[[ ENTRIES PROVIDED open ]]

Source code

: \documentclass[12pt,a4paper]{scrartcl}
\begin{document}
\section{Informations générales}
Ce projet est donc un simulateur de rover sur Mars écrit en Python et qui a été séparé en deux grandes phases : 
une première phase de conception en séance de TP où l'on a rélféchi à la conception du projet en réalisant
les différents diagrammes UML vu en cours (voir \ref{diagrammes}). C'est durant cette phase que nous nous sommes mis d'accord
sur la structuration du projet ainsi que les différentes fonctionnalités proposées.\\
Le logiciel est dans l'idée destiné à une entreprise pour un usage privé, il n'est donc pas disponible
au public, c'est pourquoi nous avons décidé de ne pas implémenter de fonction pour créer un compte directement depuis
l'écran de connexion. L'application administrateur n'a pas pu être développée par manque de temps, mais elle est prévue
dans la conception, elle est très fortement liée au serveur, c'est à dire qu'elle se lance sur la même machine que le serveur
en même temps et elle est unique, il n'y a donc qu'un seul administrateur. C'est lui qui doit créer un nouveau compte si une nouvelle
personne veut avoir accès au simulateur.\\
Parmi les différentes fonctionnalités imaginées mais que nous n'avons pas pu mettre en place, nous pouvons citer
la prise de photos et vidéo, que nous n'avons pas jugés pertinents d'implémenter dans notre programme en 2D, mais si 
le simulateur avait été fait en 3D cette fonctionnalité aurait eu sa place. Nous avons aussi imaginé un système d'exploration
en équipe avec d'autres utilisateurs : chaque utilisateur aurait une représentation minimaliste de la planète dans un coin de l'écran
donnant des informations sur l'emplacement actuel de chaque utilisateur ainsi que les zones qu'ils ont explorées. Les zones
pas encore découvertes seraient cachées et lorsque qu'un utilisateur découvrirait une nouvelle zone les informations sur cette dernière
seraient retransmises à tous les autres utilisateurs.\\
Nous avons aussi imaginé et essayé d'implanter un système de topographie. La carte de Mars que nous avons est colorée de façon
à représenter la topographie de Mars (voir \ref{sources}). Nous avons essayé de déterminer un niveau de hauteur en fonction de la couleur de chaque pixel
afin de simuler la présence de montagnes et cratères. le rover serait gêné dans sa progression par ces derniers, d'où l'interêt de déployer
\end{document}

[[ ENTRIES PROVIDED closed ]]

YOUR GOAL:
Search the entries for the word "projet" and copy every line that holds it.

TASK OUTPUT:
Ce projet est donc un simulateur de rover sur Mars écrit en Python et qui a été séparé en deux grandes phases : 
une première phase de conception en séance de TP où l'on a rélféchi à la conception du projet en réalisant
sur la structuration du projet ainsi que les différentes fonctionnalités proposées.\\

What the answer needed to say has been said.